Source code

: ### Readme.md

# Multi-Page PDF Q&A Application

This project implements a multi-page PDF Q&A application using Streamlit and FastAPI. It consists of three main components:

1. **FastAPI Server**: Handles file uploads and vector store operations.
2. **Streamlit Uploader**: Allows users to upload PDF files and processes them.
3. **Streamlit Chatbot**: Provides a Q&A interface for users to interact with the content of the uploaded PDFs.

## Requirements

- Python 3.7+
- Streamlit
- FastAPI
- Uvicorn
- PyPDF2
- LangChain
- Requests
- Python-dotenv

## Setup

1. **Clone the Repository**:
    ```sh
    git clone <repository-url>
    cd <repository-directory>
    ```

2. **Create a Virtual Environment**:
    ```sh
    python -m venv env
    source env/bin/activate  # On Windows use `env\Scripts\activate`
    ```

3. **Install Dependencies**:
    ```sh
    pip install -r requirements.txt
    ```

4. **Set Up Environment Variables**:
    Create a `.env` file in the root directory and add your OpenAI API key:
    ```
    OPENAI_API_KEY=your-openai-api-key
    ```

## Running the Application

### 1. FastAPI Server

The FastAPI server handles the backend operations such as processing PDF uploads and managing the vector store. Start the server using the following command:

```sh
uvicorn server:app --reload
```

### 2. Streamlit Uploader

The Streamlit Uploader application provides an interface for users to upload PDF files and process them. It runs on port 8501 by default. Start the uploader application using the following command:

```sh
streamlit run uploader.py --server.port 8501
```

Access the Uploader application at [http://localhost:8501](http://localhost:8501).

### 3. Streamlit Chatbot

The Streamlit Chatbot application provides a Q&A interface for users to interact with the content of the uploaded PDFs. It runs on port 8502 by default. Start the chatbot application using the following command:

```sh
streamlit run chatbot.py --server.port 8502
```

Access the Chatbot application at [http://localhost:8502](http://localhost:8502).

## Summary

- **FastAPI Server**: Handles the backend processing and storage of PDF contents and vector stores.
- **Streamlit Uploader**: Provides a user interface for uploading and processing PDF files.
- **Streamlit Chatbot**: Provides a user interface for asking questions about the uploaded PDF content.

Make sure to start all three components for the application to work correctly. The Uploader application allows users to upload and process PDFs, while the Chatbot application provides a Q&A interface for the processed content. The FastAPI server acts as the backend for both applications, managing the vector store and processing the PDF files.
■ ■ ■ ■ ■
*Exercise requirements*
Scan the records above for the lines holding "4. **Set Up" and "### 1. FastAPI Server". Transcribe those two and every line between them word for word, and no others.

*Solution for this problem*
4. **Set Up Environment Variables**:
    Create a `.env` file in the root directory and add your OpenAI API key:
    ```
    OPENAI_API_KEY=your-openai-api-key
    ```

## Running the Application

### 1. FastAPI Server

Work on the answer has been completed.